The Sony Reader hasn’t gotten quite the notoriety of Amazon’s Kindle, even though they both have the same display and the Sony came out a month earlier.  I suspect that’s because Amazon hyped the Kindle and after all, it was tied to the largest (or is it second largest?) book seller in the world.

So, why did I go with the Sony and not the Kindle?  A handful of reasons:

  • Price – the Sony is $100 cheaper.  I’m hoping that this isn’t the last version of electronic paper to come out and that things will continue to improve.  That being the case, why should I spend the extra money.
  • Linux use – okay, technically, the Kindle doesn’t require any computer to use it, but I suspect that I would want to attach it to a computer anyway.  If for no other reason than to save the transfer cost for anything I send to the device that isn’t purchased from Amazon.  Beyond that, libprs500 is very nice software.  It handles file conversions, can download RSS feeds and convert them to the reader’s format, etc.
  • Books – I almost certainly won’t buy electronic books for the reader.  Not that it’s not a good device for reading, but I’ve got two concerns:  1) I don’t want the books I buy (or music for that matter) to be locked up by DRM software, things change quickly and I want my books to follow; and 2) the price point for electronic books isn’t right.  Why would I pay the paperback price for an electronic version that has essentially 0 duplication and distribution costs?  Instead, I’ll probably start piping the newspaper to the reader and will catch up on a lot of the content of Project Gutenberg that I’ve been meaning to read.
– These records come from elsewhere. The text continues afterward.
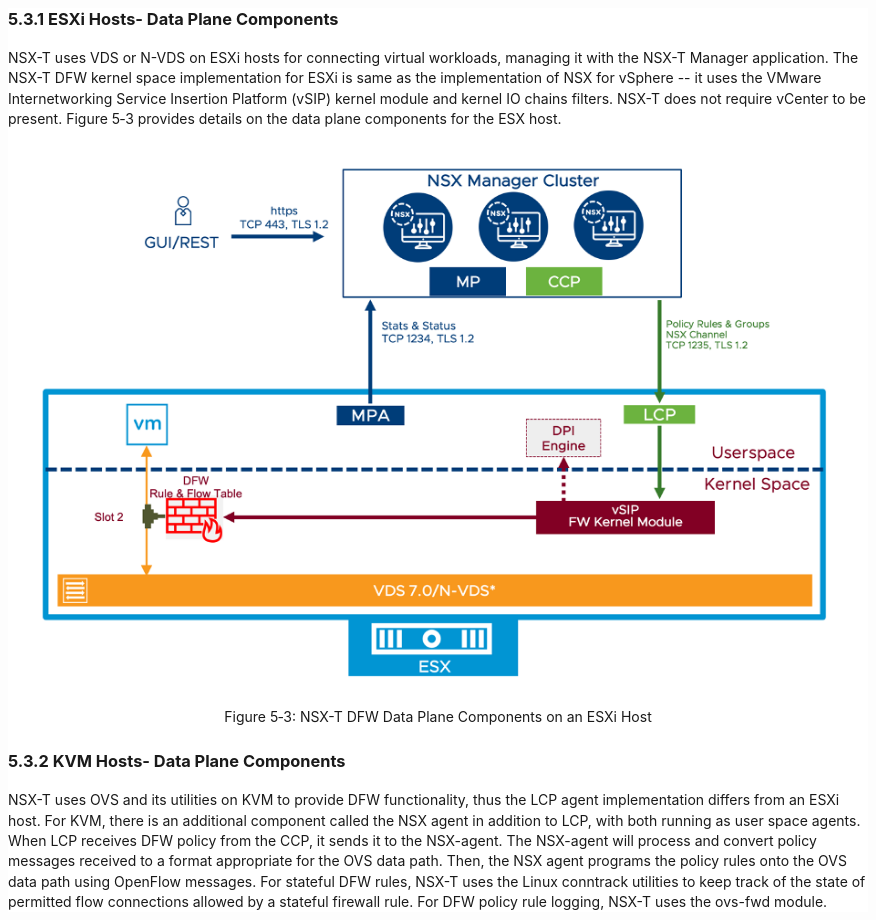 ### 5.3.1 ESXi Hosts- Data Plane Components

NSX-T uses VDS or N-VDS on ESXi hosts for connecting virtual workloads,
managing it with the NSX-T Manager application. The NSX-T DFW kernel
space implementation for ESXi is same as the implementation of NSX for
vSphere -- it uses the VMware Internetworking Service Insertion Platform
(vSIP) kernel module and kernel IO chains filters. NSX-T does not
require vCenter to be present. Figure 5‑3 provides details on the data
plane components for the ESX host.

<p align="center">
    <img src="images/Figure5-3.png">
</p>
<p align="center">
Figure 5‑3: NSX-T DFW Data Plane Components on an ESXi Host
</p>

### 5.3.2 KVM Hosts- Data Plane Components

NSX-T uses OVS and its utilities on KVM to provide DFW functionality,
thus the LCP agent implementation differs from an ESXi host. For KVM,
there is an additional component called the NSX agent in addition to
LCP, with both running as user space agents. When LCP receives DFW
policy from the CCP, it sends it to the NSX-agent. The NSX-agent will
process and convert policy messages received to a format appropriate for
the OVS data path. Then, the NSX agent programs the policy rules onto
the OVS data path using OpenFlow messages. For stateful DFW rules, NSX-T
uses the Linux conntrack utilities to keep track of the state of
permitted flow connections allowed by a stateful firewall rule. For DFW
policy rule logging, NSX-T uses the ovs-fwd module.

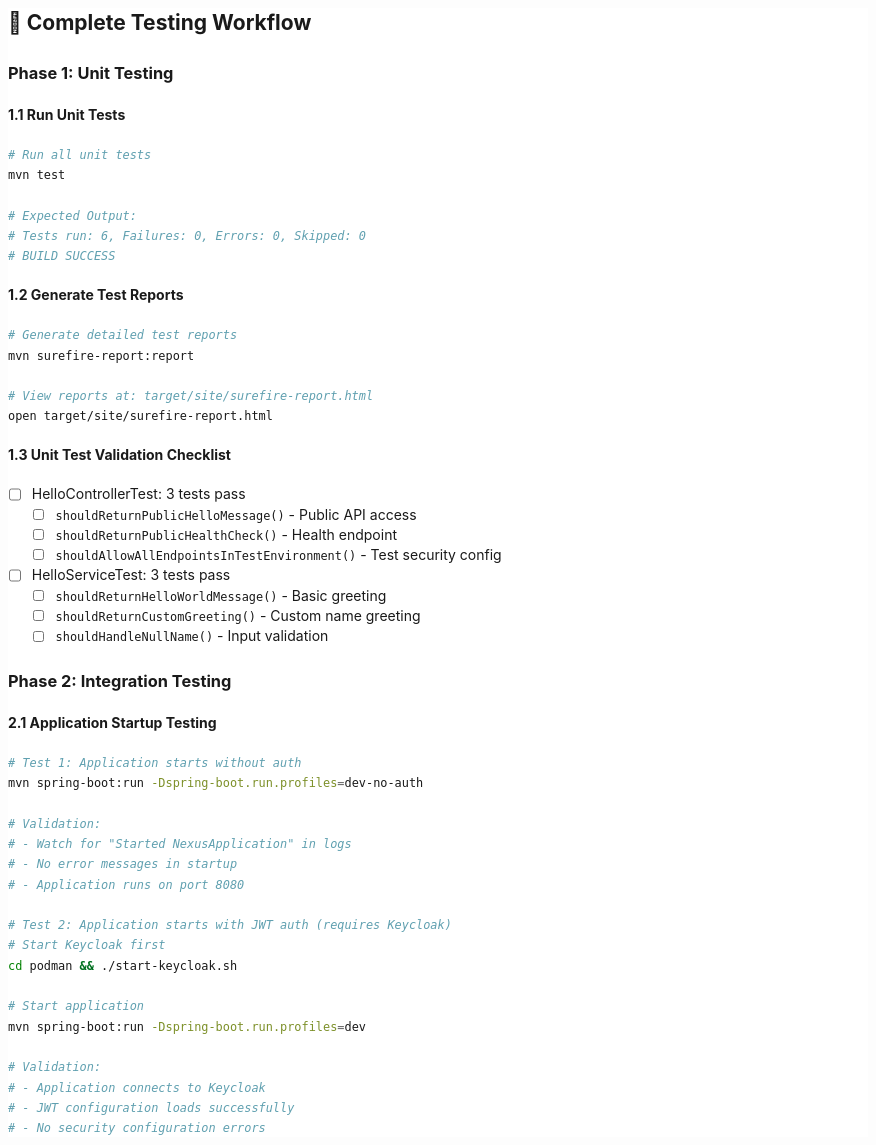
 ```bash
```

## 🧪 Complete Testing Workflow

### Phase 1: Unit Testing

#### 1.1 Run Unit Tests
```bash
# Run all unit tests
mvn test

# Expected Output:
# Tests run: 6, Failures: 0, Errors: 0, Skipped: 0
# BUILD SUCCESS
```

#### 1.2 Generate Test Reports
```bash
# Generate detailed test reports
mvn surefire-report:report

# View reports at: target/site/surefire-report.html
open target/site/surefire-report.html
```

#### 1.3 Unit Test Validation Checklist
- [ ] HelloControllerTest: 3 tests pass
  - [ ] `shouldReturnPublicHelloMessage()` - Public API access
  - [ ] `shouldReturnPublicHealthCheck()` - Health endpoint
  - [ ] `shouldAllowAllEndpointsInTestEnvironment()` - Test security config
- [ ] HelloServiceTest: 3 tests pass
  - [ ] `shouldReturnHelloWorldMessage()` - Basic greeting
  - [ ] `shouldReturnCustomGreeting()` - Custom name greeting
  - [ ] `shouldHandleNullName()` - Input validation

### Phase 2: Integration Testing

#### 2.1 Application Startup Testing

```bash
# Test 1: Application starts without auth
mvn spring-boot:run -Dspring-boot.run.profiles=dev-no-auth

# Validation:
# - Watch for "Started NexusApplication" in logs
# - No error messages in startup
# - Application runs on port 8080

# Test 2: Application starts with JWT auth (requires Keycloak)
# Start Keycloak first
cd podman && ./start-keycloak.sh

# Start application
mvn spring-boot:run -Dspring-boot.run.profiles=dev

# Validation:
# - Application connects to Keycloak
# - JWT configuration loads successfully
# - No security configuration errors
```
Last night, I added about 100 books and short stories to the reader.  I think that’ll be enough to keep me for a while.  🙂

Happy reading


  1. Luis said,

    April 29, 2008 @ 10:27 am

    Oooh… do keep us up to date on how that works out. I’m very curious. (He says as he sits next to a cardboard box with 25-30 books in it to be shipped to California for summer reading.)

  2. Eunice said,

    April 29, 2008 @ 10:10 pm

    i contemplated the sony reader for a lot of reasons, but mainly one, which is, it enlarges the font of any book/paper/media. there are lots of wonderful paper books that i would love to read but put me to sleep because the font is miniscule and too closely spaced together for me to enjoy it (i think everything should be in harry potter font. really.) but i’m not crazy about books not really being owned by me.

    that and i’d love not to have to drag my laptop everywhere to read my nytimes. 🙂 let me know if you still love it or find other great uses for it.